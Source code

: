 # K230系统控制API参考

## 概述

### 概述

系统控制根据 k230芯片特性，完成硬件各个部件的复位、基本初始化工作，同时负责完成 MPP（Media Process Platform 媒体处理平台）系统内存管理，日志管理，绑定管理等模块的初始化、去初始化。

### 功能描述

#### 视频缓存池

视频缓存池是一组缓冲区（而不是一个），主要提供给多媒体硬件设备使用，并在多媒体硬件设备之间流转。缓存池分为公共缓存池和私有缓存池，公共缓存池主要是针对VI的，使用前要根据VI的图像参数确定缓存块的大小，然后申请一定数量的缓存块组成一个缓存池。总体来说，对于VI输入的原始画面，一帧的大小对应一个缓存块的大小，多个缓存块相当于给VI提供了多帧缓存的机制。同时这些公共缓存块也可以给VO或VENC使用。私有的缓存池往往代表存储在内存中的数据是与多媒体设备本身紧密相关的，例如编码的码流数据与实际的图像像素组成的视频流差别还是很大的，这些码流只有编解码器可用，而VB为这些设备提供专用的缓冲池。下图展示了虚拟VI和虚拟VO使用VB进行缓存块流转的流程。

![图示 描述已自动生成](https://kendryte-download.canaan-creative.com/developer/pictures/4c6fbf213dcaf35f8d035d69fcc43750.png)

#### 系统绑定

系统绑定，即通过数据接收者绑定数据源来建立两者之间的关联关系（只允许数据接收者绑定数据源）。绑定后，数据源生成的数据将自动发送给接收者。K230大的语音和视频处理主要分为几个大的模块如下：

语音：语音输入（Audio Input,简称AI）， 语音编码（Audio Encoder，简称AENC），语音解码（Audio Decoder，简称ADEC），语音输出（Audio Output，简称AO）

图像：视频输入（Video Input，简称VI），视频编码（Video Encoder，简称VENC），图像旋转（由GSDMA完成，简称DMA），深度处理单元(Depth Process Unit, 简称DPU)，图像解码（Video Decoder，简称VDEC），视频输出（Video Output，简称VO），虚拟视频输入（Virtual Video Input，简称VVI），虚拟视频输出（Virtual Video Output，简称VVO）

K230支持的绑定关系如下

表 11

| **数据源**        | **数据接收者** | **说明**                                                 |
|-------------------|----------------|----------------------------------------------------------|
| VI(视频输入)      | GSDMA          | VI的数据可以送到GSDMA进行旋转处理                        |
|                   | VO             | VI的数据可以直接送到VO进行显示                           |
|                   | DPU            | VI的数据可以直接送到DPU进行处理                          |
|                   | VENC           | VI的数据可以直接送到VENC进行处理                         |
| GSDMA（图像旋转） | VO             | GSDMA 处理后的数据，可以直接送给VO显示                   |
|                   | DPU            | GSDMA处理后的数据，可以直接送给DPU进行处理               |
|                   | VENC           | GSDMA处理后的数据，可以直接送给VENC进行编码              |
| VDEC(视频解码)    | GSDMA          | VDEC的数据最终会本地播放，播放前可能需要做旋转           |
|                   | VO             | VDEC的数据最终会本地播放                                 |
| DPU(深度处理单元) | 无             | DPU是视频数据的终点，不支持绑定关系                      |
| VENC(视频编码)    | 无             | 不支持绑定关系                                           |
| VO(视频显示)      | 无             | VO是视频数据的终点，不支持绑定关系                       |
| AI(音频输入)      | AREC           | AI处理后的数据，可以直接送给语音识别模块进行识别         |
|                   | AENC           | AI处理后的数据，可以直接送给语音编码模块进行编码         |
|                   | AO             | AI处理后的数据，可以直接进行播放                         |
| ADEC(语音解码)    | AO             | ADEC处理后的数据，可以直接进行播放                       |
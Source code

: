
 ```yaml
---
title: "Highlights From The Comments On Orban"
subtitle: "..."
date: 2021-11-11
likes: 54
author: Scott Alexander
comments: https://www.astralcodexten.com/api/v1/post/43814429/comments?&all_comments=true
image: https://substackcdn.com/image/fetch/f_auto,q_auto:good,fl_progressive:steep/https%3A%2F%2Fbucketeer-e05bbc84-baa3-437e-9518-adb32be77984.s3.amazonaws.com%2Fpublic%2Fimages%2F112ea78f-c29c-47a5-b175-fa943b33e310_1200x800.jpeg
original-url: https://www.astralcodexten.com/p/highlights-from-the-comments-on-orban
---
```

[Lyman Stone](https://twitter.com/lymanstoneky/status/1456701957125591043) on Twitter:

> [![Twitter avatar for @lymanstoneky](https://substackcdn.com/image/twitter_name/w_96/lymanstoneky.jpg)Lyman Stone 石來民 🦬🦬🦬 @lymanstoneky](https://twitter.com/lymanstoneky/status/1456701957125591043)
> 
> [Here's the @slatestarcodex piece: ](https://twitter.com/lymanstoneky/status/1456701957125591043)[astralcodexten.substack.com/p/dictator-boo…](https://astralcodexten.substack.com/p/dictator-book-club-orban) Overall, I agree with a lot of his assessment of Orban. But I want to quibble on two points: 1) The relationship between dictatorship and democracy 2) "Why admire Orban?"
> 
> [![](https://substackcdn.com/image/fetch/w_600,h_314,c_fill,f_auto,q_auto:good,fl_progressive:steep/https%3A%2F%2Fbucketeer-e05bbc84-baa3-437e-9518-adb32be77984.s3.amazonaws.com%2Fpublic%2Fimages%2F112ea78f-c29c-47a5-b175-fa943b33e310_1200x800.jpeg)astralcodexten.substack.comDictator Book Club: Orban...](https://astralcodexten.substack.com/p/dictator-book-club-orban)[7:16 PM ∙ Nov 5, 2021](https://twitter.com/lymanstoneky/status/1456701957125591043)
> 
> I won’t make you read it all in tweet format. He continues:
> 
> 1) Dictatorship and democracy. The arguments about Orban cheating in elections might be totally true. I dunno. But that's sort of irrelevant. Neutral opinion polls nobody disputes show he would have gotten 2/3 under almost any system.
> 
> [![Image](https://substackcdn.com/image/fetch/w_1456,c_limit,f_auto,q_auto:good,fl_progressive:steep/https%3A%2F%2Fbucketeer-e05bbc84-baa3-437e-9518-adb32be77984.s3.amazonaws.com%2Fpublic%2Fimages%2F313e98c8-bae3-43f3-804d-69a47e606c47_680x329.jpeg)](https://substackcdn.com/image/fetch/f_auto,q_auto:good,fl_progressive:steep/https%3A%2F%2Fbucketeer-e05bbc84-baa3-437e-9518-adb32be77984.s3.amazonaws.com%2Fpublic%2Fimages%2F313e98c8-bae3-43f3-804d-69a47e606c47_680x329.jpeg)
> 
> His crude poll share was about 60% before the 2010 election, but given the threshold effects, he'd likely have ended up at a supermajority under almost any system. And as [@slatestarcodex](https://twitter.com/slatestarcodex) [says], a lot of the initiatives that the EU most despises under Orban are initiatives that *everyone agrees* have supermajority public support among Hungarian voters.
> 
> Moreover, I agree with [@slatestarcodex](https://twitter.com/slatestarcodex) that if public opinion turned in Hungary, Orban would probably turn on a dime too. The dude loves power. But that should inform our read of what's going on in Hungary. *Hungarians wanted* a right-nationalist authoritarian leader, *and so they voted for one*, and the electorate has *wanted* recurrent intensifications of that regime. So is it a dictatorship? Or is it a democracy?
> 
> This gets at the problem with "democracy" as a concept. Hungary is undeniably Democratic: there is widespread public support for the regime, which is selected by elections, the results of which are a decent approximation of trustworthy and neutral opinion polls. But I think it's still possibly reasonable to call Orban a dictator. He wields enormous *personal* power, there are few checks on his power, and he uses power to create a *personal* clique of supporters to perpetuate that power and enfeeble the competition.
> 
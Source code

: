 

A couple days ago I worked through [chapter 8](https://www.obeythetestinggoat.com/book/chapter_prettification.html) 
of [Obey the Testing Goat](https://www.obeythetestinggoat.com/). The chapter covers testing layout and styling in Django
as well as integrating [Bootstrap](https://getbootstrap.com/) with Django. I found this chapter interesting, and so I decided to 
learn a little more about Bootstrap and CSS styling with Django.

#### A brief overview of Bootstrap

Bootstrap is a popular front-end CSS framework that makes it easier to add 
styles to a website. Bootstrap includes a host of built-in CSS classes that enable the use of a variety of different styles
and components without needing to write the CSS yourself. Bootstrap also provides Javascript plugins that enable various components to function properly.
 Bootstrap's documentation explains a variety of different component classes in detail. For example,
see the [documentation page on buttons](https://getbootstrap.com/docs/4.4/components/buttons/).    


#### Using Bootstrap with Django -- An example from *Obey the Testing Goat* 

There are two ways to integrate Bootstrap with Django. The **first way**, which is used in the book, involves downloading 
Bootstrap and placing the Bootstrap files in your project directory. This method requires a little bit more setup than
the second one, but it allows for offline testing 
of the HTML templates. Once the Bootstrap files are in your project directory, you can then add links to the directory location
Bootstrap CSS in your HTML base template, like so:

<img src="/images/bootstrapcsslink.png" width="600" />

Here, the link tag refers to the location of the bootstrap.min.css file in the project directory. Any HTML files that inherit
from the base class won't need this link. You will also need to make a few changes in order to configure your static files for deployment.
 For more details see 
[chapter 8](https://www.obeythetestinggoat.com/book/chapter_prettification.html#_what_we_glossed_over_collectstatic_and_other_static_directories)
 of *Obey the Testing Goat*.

_ _ _ _

Exercise directions ::
In the entries above, restate word for word the lines between the one holding "learn a little" and the one holding "Bootstrap is a", inclusive, and nothing besides.

Answer to the problem ::
learn a little more about Bootstrap and CSS styling with Django.

#### A brief overview of Bootstrap

Bootstrap is a popular front-end CSS framework that makes it easier to add 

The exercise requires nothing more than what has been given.